Chapter X – Meditation
A Rule of Life
The Rev. Canon Charles LaFond
Life can be so busy and with so many moving parts. There always seems to be an over-caffeinated and over-functioning list of things to do and this list seems to invade me when I wake up in the morning like lilliputian office-workers camped out on my pillow, waiting to start screaming at me “Do this!” “No! Do this! It’s more important!” “Do it now!” “But this! What about this! It’s three days late!”
As a child of alcoholics, I was raised without the kind of connection, safety provision and guidance which might otherwise have been possible. This means that I need to take much greater care of myself since doing so does not come naturally to me. And this makes mornings very important.
Let this chapter of the Rule of lIfe remind me, gently and kindly, to relax, to awaken into silence and to remain in silence for a few hours before the day begins. I am aware that many – especially parents – are not able to enjoy morning silence and I will endeavor to pray that God forms safe times in their day to rest, pray or meditate. And for those whose poverty is time, I will join the church in praying for God’s provision of time and awareness so that the suffering from that kind of poverty is soothed and reduced. But for me, and my house, we will sit in silence, with a good lit candle each morning.
I need a place for meditation and I will go to that place to meditate – a comfy chair, a cushion, a bed or mat – the space will be different for each of us but a specific space for meditation is important if there is such a luxury of space.
Meditation will not be something about which I stress out. What irony that would be. So I will try to meditate daily but if I don’t I will not scold myself. Mediation can happen at a bus stop, in an office, at a stop sign (if there is no car behind you.) But I will try to remember how greta I feel when I take even a few minutes to stop words in my head and make space for God do sit with me and stroke my hair.
A retreat day monthly and a retreat of 10 days annually will be part of my Rule of life. It feels like a responsibility just like my desire that the pilot flying my plane has taken a day or so a month and a week or so a year to learn new flight technology. Being a priest who does not pray and meditate simply seems like a dangerous thing for the people in the congregation I serve. It seems that the people with whom I am working a s a priest, deserve a priest who prays. Furthermore, it seems that without prayer and meditation, I will be impaired in discernment and discretion – my “yes” and my “no” to what is said and suggested around me.

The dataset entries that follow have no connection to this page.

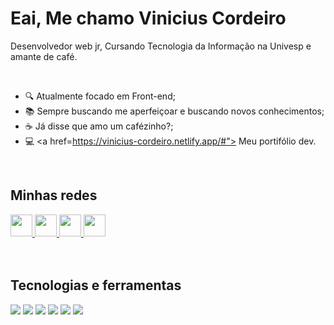 # <div>
  <h1>Eai, Me chamo Vinicius Cordeiro</h1>
  <p>Desenvolvedor web jr, Cursando Tecnologia da Informação na Univesp e amante de café.</p>
</div>
</br>

- 🔍 Atualmente focado em Front-end;
- 📚 Sempre buscando me aperfeiçoar e buscando novos conhecimentos;
- ☕ Já disse que amo um cafézinho?;
- 💻 <a href=https://vinicius-cordeiro.netlify.app/#"> Meu portifólio dev</a>.

<br>
<div>
  
  <h2>Minhas redes</h2>
  <div>
    <a href="https://www.linkedin.com/in/viniciuscordeiro01">
      <img width="35px" src="https://img.icons8.com/color/48/000000/linkedin-2--v1.png" />
    </a>
    <a href="https://www.instagram.com/vinnycordeiro1">
      <img width="35px" src="https://img.icons8.com/fluency/48/000000/instagram-new.png" />
    </a>
    <a href="https://wa.me/5519989293380">
      <img width="35px" src="https://img.icons8.com/color/48/000000/whatsapp--v1.png" />
    </a>
    <a href="https://vinicius-cordeiro.netlify.app/#" >
      <img width="35px" src="https://img.icons8.com/fluency/48/000000/laptop.png" />
    </a>
  </div>
  <br>
  <br>
  
  <h2>Tecnologias e ferramentas</h2>
  <div>
    <img src="https://img.shields.io/badge/HTML5-E34F26?style=for-the-badge&logo=html5&logoColor=white" />
    <img src="https://img.shields.io/badge/CSS3-1572B6?style=for-the-badge&logo=css3&logoColor=white" />
    <img src="https://img.shields.io/badge/JavaScript-F7DF1E?style=for-the-badge&logo=javascript&logoColor=black" />
    <img src="https://img.shields.io/badge/GIT-E44C30?style=for-the-badge&logo=git&logoColor=white" />
    <img src="https://img.shields.io/badge/GitHub-100000?style=for-the-badge&logo=github&logoColor=white" />
    <img src="https://img.shields.io/badge/Visual_Studio_Code-0078D4?style=for-the-badge&logo=visual%20studio%20code&logoColor=white" />
    
  </div>
  <br>
  
  ##
 
</div>
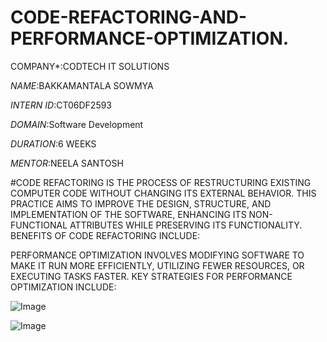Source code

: # CODE-REFACTORING-AND-PERFORMANCE-OPTIMIZATION.

COMPANY*:CODTECH IT SOLUTIONS

*NAME*:BAKKAMANTALA SOWMYA

*INTERN ID*:CT06DF2593

*DOMAIN*:Software Development

*DURATION*:6 WEEKS

*MENTOR*:NEELA SANTOSH

#CODE REFACTORING IS THE PROCESS OF RESTRUCTURING EXISTING COMPUTER CODE WITHOUT CHANGING ITS EXTERNAL BEHAVIOR. THIS PRACTICE AIMS TO IMPROVE THE DESIGN, STRUCTURE, AND IMPLEMENTATION OF THE SOFTWARE, ENHANCING ITS NON-FUNCTIONAL ATTRIBUTES WHILE PRESERVING ITS FUNCTIONALITY. BENEFITS OF CODE REFACTORING INCLUDE:

PERFORMANCE OPTIMIZATION INVOLVES MODIFYING SOFTWARE TO MAKE IT RUN MORE EFFICIENTLY, UTILIZING FEWER RESOURCES, OR EXECUTING TASKS FASTER. KEY STRATEGIES FOR PERFORMANCE OPTIMIZATION INCLUDE:

![Image](https://github.com/user-attachments/assets/027c9b10-38f7-4b54-8808-b8a570e5439c)

![Image](https://github.com/user-attachments/assets/24208da3-53b5-45c4-b202-e1e877848bee)
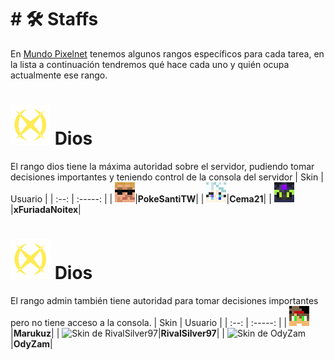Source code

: # # 🛠️ Staffs

En [Mundo Pixelnet](../README.md) tenemos algunos rangos específicos para cada tarea, en la lista a continuación tendremos qué hace cada uno y quién ocupa actualmente ese rango.

# ![DiosArc](../images/Rangos/Dios/diosarc.png) **Dios**
El rango dios tiene la máxima autoridad sobre el servidor, pudiendo tomar decisiones importantes y teniendo control de la consola del servidor
| Skin | Usuario |
| :--: | :-----: |
| ![Skin de PokeSantiTW](../images/Rangos/Dios/PokeSantiTW.png)|**PokeSantiTW**|
| ![Skin de Cema21](../images/Rangos/Dios/Cema21.png)|**Cema21**|
| ![Skin de xFuriadaNoitex](../images/Rangos/Dios/xFuriadaNoitex.png)|**xFuriadaNoitex**|

# ![DiosArc](../images/Rangos/Dios/diosarc.png) **Dios**
El rango admin también tiene autoridad para tomar decisiones importantes pero no tiene acceso a la consola.
| Skin | Usuario |
| :--: | :-----: |
| ![Skin de Marukuz](../images/Rangos/Admin/Marukuz.png)|**Marukuz**|
| ![Skin de RivalSilver97](../images/Rangos/Admin/Cema21.png)|**RivalSilver97**|
| ![Skin de OdyZam](../images/Rangos/Admin/xFuriadaNoitex.png)|**OdyZam**|
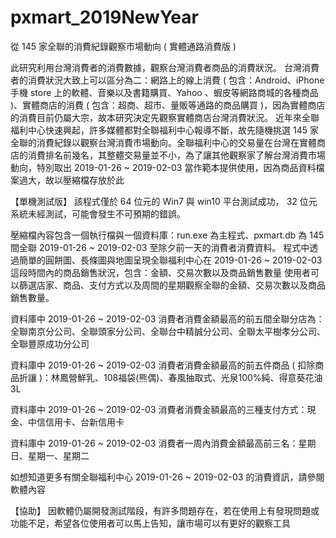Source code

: # pxmart_2019NewYear
從 145 家全聯的消費紀錄觀察市場動向 ( 實體通路消費版 )

此研究利用台灣消費者的消費數據，觀察台灣消費者商品的消費狀況。
台灣消費者的消費狀況大致上可以區分為二：網路上的線上消費 ( 包含：Android、iPhone 手機 store 上的軟體、音樂以及書籍購買、Yahoo 、蝦皮等網路商城的各種商品 )、實體商店的消費 ( 包含：超商、超市、量販等通路的商品購買 )，因為實體商店的消費目前仍屬大宗，故本研究決定先觀察實體商店台灣消費狀況。
近年來全聯福利中心快速興起，許多媒體都對全聯福利中心報導不斷，故先隨機挑選 145 家全聯的消費紀錄以觀察台灣消費市場動向。全聯福利中心的交易量在台灣在實體商店的消費排名前幾名，其整體交易量並不小，為了讓其他觀察家了解台灣消費市場動向，特別取出 2019-01-26 ~ 2019-02-03 當作範本提供使用，因為商品資料檔案過大，故以壓縮檔存放於此

【單機測試版】
該程式僅於 64 位元的 Win7 與 win10 平台測試成功， 32 位元系統未經測試，可能會發生不可預期的錯誤。

壓縮檔內容包含一個執行檔與一個資料庫：run.exe 為主程式、pxmart.db 為 145 間全聯 2019-01-26 ~ 2019-02-03 至除夕前一天的消費者消費資料。
程式中透過簡單的圓餅圖、長條圖與地圖呈現全聯福利中心在 2019-01-26 ~ 2019-02-03 這段時間內的商品銷售狀況，包含：金額、交易次數以及商品銷售數量
使用者可以篩選店家、商品、支付方式以及周間的星期觀察全聯的金額、交易次數以及商品銷售數量。

資料庫中  2019-01-26 ~ 2019-02-03 消費者消費金額最高的前五間全聯分店為：全聯南京分公司、全聯頭家分公司、全聯台中精誠分公司、全聯太平樹孝分公司、全聯豐原成功分公司

資料庫中  2019-01-26 ~ 2019-02-03 消費者消費金額最高的前五件商品 ( 扣除商品折讓 )：林鳳營鮮乳、108福袋(熊偶)、春風抽取式、光泉100%純、得意葵花油3L

資料庫中  2019-01-26 ~ 2019-02-03 消費者消費金額最高的三種支付方式：現金、中信信用卡、台新信用卡

資料庫中  2019-01-26 ~ 2019-02-03 消費者一周內消費金額最高前三名：星期日、星期一、星期二


如想知道更多有關全聯福利中心 2019-01-26 ~ 2019-02-03 的消費資訊，請參閱軟體內容

 
 
【協助】
因軟體仍屬開發測試階段，有許多問題存在，若在使用上有發現問題或功能不足，希望各位使用者可以馬上告知，讓市場可以有更好的觀察工具
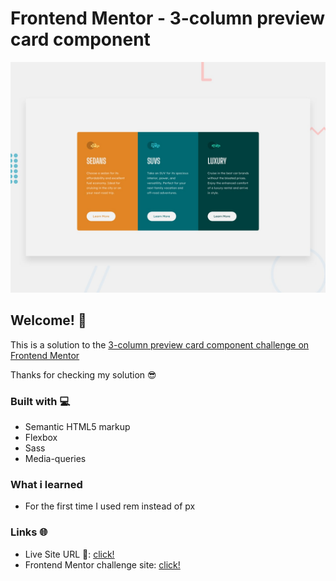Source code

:# Frontend Mentor - 3-column preview card component

![Design preview for the 3-column preview card component coding challenge](./design/desktop-preview.jpg)

## Welcome! 👋

This is a solution to the [3-column preview card component challenge on Frontend Mentor](https://www.frontendmentor.io/challenges/3column-preview-card-component-pH92eAR2-)

Thanks for checking my solution 😎

### Built with 💻

- Semantic HTML5 markup
- Flexbox
- Sass
- Media-queries

### What i learned

- For the first time I used rem instead of px

### Links 🌐

- Live Site URL 🔴: [click!](https://kacperkwinta.github.io/3-column-preview-card-component/)
- Frontend Mentor challenge site: [click!](https://www.frontendmentor.io/challenges/3column-preview-card-component-pH92eAR2-)
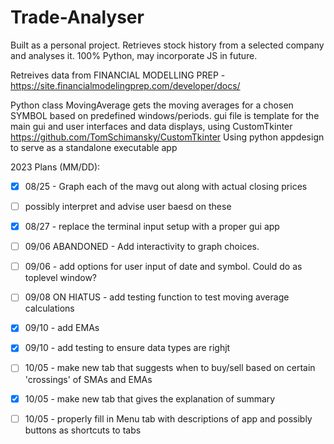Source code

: # Trade-Analyser

Built as a personal project. Retrieves stock history from a selected company and analyses it. 100% Python, may incorporate JS in future. 

Retreives data from FINANCIAL MODELLING PREP -
    https://site.financialmodelingprep.com/developer/docs/

Python class MovingAverage gets the moving averages for a chosen SYMBOL based on predefined windows/periods. gui file is template for the main gui and user interfaces and data displays, using CustomTkinter https://github.com/TomSchimansky/CustomTkinter
    Using python appdesign to serve as a standalone executable app


2023 Plans (MM/DD): 


- [x] 08/25 - Graph each of the mavg out along with actual closing prices
- [ ] possibly interpret and advise user baesd on these

- [x] 08/27 - replace the terminal input setup with a proper gui app

- [ ] 09/06 ABANDONED - Add interactivity to graph choices. 

- [ ] 09/06 - add options for user input of date and symbol. Could do as toplevel window? 

- [ ] 09/08 ON HIATUS - add testing function to test moving average calculations

- [x] 09/10 - add EMAs

- [x] 09/10 - add testing to ensure data types are righjt

- [ ] 10/05 - make new tab that suggests when to buy/sell based on certain 'crossings' of SMAs and EMAs

- [x] 10/05 - make new tab that gives the explanation of summary 

- [ ] 10/05 - properly fill in Menu tab with descriptions of app and possibly buttons as shortcuts to tabs



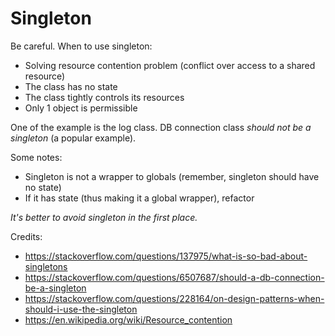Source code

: # Singleton

Be careful. When to use singleton:

- Solving resource contention problem (conflict over access to a shared resource)
- The class has no state
- The class tightly controls its resources
- Only 1 object is permissible

One of the example is the log class. DB connection class *should not be a singleton* (a popular example).

Some notes:

- Singleton is not a wrapper to globals (remember, singleton should have no state)
- If it has state (thus making it a global wrapper), refactor

*It's better to avoid singleton in the first place.*

Credits:

- https://stackoverflow.com/questions/137975/what-is-so-bad-about-singletons
- https://stackoverflow.com/questions/6507687/should-a-db-connection-be-a-singleton
- https://stackoverflow.com/questions/228164/on-design-patterns-when-should-i-use-the-singleton
- https://en.wikipedia.org/wiki/Resource_contention
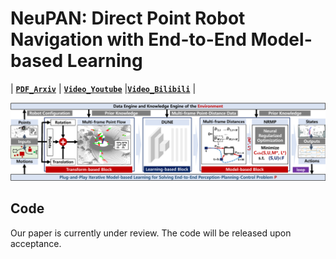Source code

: # NeuPAN: Direct Point Robot Navigation with End-to-End Model-based Learning

| **[`PDF_Arxiv`](https://arxiv.org/pdf/2403.06828.pdf)** | **[`Video_Youtube`](https://youtu.be/SdSLWUmZZgQ)** |**[`Video_Bilibili`](https://www.bilibili.com/video/BV1Zx421y778/?vd_source=cf6ba629063343717a192a5be9fe8985)** | 

![](./img/fig2.png)

## Code
Our paper is currently under review. The code will be released upon acceptance.



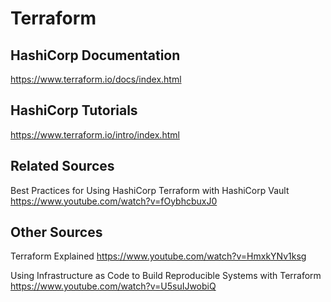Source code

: # Terraform 

## HashiCorp Documentation
https://www.terraform.io/docs/index.html

## HashiCorp Tutorials
https://www.terraform.io/intro/index.html

## Related Sources
Best Practices for Using HashiCorp Terraform with HashiCorp Vault
https://www.youtube.com/watch?v=fOybhcbuxJ0


## Other Sources
Terraform Explained
https://www.youtube.com/watch?v=HmxkYNv1ksg

Using Infrastructure as Code to Build Reproducible Systems with Terraform 
https://www.youtube.com/watch?v=U5suIJwobiQ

I will use my phone app, set it for bells to begin and end my meditation, and then sit for it, gently setting aside thoughts which clamor to be heard. They can be heard later. And they will. But for now, me, my God and this candle will sit and simply be together. I believe that the peace I inspire in my self through my spiritual practice, contributes, just a bit, to world peace and church peace. And I believe that if we all did this internal cleansing and seeing, we would achieve amazing things for God’s kingdom.